▶ Problem requirements: Your reply should reproduce each line below exactly and carry none of the pictures.

====

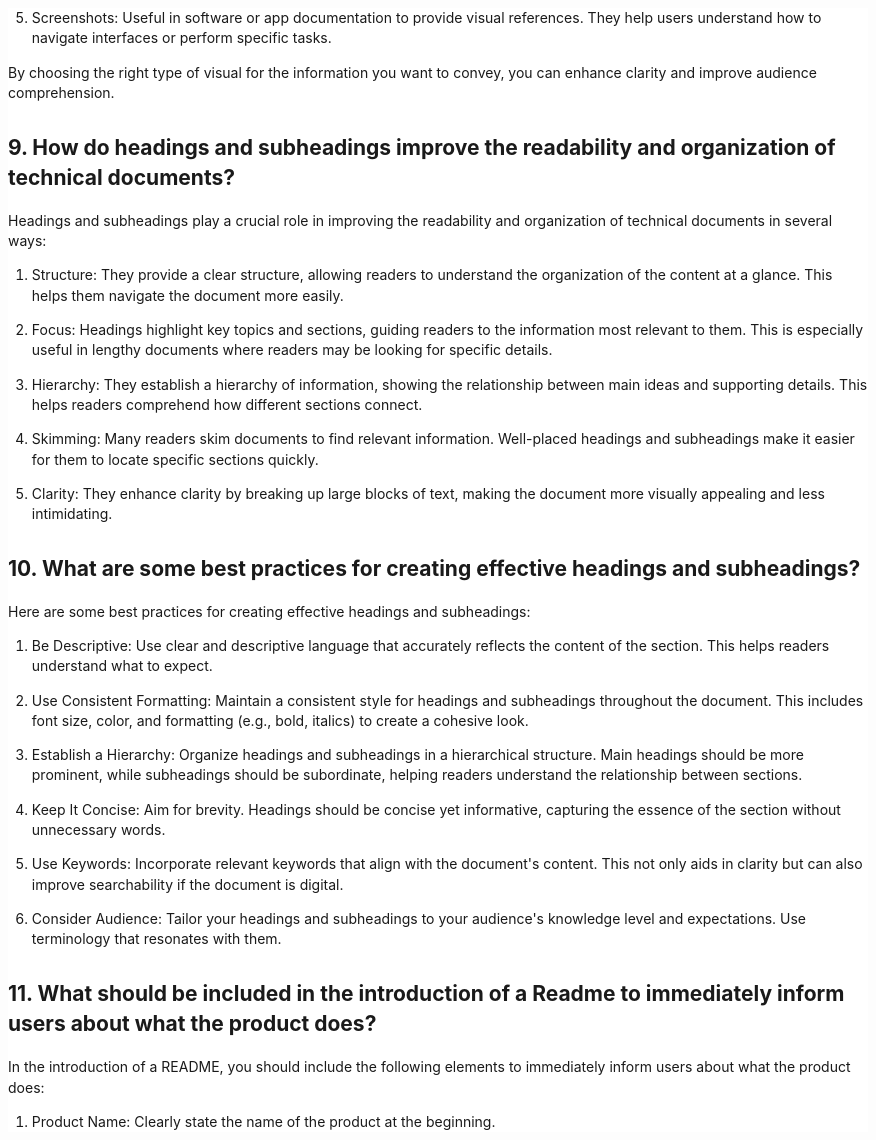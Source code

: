 5. Screenshots: Useful in software or app documentation to provide visual references. They help users understand how to navigate interfaces or perform specific tasks.

By choosing the right type of visual for the information you want to convey, you can enhance clarity and improve audience comprehension.
## 9. How do headings and subheadings improve the readability and organization of technical documents?
Headings and subheadings play a crucial role in improving the readability and organization of technical documents in several ways:

1. Structure: They provide a clear structure, allowing readers to understand the organization of the content at a glance. This helps them navigate the document more easily.

2. Focus: Headings highlight key topics and sections, guiding readers to the information most relevant to them. This is especially useful in lengthy documents where readers may be looking for specific details.

3. Hierarchy: They establish a hierarchy of information, showing the relationship between main ideas and supporting details. This helps readers comprehend how different sections connect.

4. Skimming: Many readers skim documents to find relevant information. Well-placed headings and subheadings make it easier for them to locate specific sections quickly.

5. Clarity: They enhance clarity by breaking up large blocks of text, making the document more visually appealing and less intimidating.
## 10. What are some best practices for creating effective headings and subheadings?
Here are some best practices for creating effective headings and subheadings:

1. Be Descriptive: Use clear and descriptive language that accurately reflects the content of the section. This helps readers understand what to expect.

2. Use Consistent Formatting: Maintain a consistent style for headings and subheadings throughout the document. This includes font size, color, and formatting (e.g., bold, italics) to create a cohesive look.

3. Establish a Hierarchy: Organize headings and subheadings in a hierarchical structure. Main headings should be more prominent, while subheadings should be subordinate, helping readers understand the relationship between sections.

4. Keep It Concise: Aim for brevity. Headings should be concise yet informative, capturing the essence of the section without unnecessary words.

5. Use Keywords: Incorporate relevant keywords that align with the document's content. This not only aids in clarity but can also improve searchability if the document is digital.

6. Consider Audience: Tailor your headings and subheadings to your audience's knowledge level and expectations. Use terminology that resonates with them.
## 11. What should be included in the introduction of a Readme to immediately inform users about what the product does?
In the introduction of a README, you should include the following elements to immediately inform users about what the product does:

1. Product Name: Clearly state the name of the product at the beginning.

====

▶ Solution to the exercise:
Source code

: 5. Screenshots: Useful in software or app documentation to provide visual references. They help users understand how to navigate interfaces or perform specific tasks.

By choosing the right type of visual for the information you want to convey, you can enhance clarity and improve audience comprehension.
## 9. How do headings and subheadings improve the readability and organization of technical documents?
Headings and subheadings play a crucial role in improving the readability and organization of technical documents in several ways:

1. Structure: They provide a clear structure, allowing readers to understand the organization of the content at a glance. This helps them navigate the document more easily.

2. Focus: Headings highlight key topics and sections, guiding readers to the information most relevant to them. This is especially useful in lengthy documents where readers may be looking for specific details.

3. Hierarchy: They establish a hierarchy of information, showing the relationship between main ideas and supporting details. This helps readers comprehend how different sections connect.

4. Skimming: Many readers skim documents to find relevant information. Well-placed headings and subheadings make it easier for them to locate specific sections quickly.

5. Clarity: They enhance clarity by breaking up large blocks of text, making the document more visually appealing and less intimidating.
## 10. What are some best practices for creating effective headings and subheadings?
Here are some best practices for creating effective headings and subheadings:

1. Be Descriptive: Use clear and descriptive language that accurately reflects the content of the section. This helps readers understand what to expect.

2. Use Consistent Formatting: Maintain a consistent style for headings and subheadings throughout the document. This includes font size, color, and formatting (e.g., bold, italics) to create a cohesive look.

3. Establish a Hierarchy: Organize headings and subheadings in a hierarchical structure. Main headings should be more prominent, while subheadings should be subordinate, helping readers understand the relationship between sections.

4. Keep It Concise: Aim for brevity. Headings should be concise yet informative, capturing the essence of the section without unnecessary words.

5. Use Keywords: Incorporate relevant keywords that align with the document's content. This not only aids in clarity but can also improve searchability if the document is digital.

6. Consider Audience: Tailor your headings and subheadings to your audience's knowledge level and expectations. Use terminology that resonates with them.
## 11. What should be included in the introduction of a Readme to immediately inform users about what the product does?
In the introduction of a README, you should include the following elements to immediately inform users about what the product does:

1. Product Name: Clearly state the name of the product at the beginning.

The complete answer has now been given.